YOUR TASK: A single number is required: the count of lines in the records below that contain the word "async".

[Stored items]
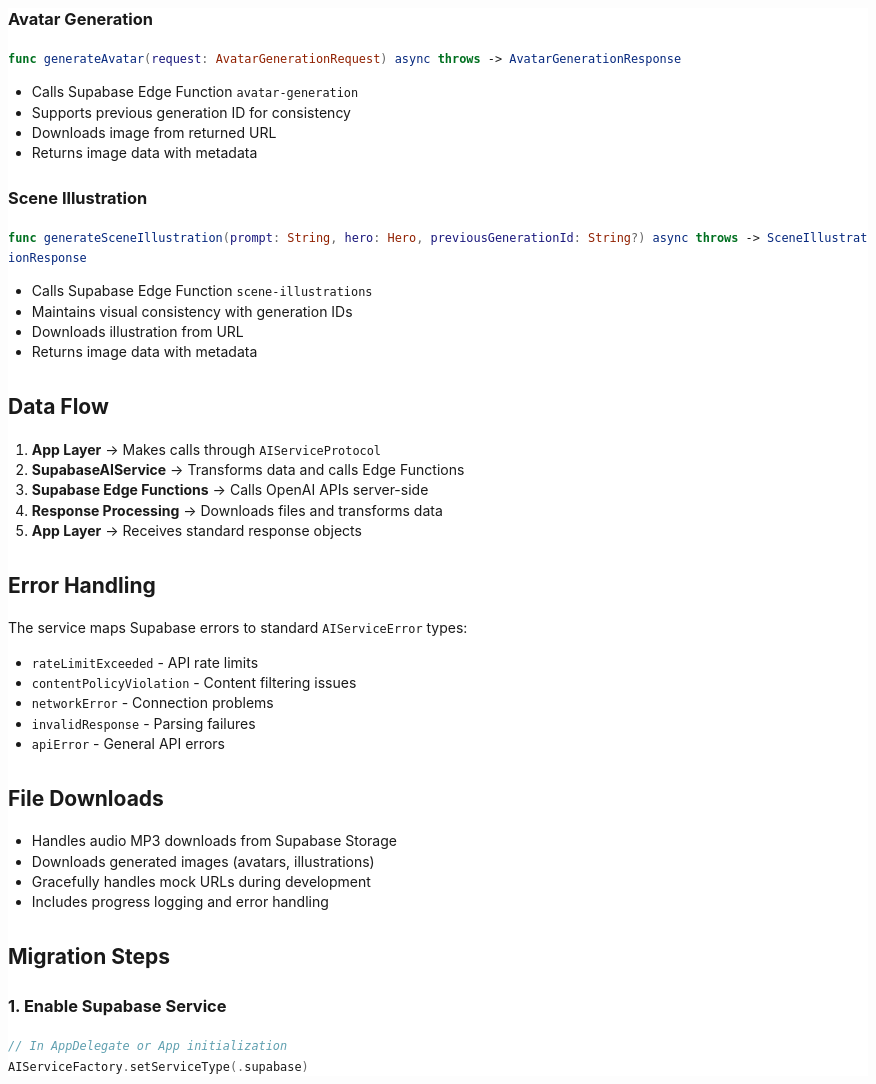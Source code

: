 ### Avatar Generation
```swift
func generateAvatar(request: AvatarGenerationRequest) async throws -> AvatarGenerationResponse
```
- Calls Supabase Edge Function `avatar-generation`
- Supports previous generation ID for consistency
- Downloads image from returned URL
- Returns image data with metadata

### Scene Illustration
```swift
func generateSceneIllustration(prompt: String, hero: Hero, previousGenerationId: String?) async throws -> SceneIllustrationResponse
```
- Calls Supabase Edge Function `scene-illustrations`
- Maintains visual consistency with generation IDs
- Downloads illustration from URL
- Returns image data with metadata

## Data Flow

1. **App Layer** → Makes calls through `AIServiceProtocol`
2. **SupabaseAIService** → Transforms data and calls Edge Functions
3. **Supabase Edge Functions** → Calls OpenAI APIs server-side
4. **Response Processing** → Downloads files and transforms data
5. **App Layer** → Receives standard response objects

## Error Handling

The service maps Supabase errors to standard `AIServiceError` types:
- `rateLimitExceeded` - API rate limits
- `contentPolicyViolation` - Content filtering issues
- `networkError` - Connection problems
- `invalidResponse` - Parsing failures
- `apiError` - General API errors

## File Downloads

- Handles audio MP3 downloads from Supabase Storage
- Downloads generated images (avatars, illustrations)
- Gracefully handles mock URLs during development
- Includes progress logging and error handling

## Migration Steps

### 1. Enable Supabase Service

```swift
// In AppDelegate or App initialization
AIServiceFactory.setServiceType(.supabase)
```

RESPONSE BELOW: 2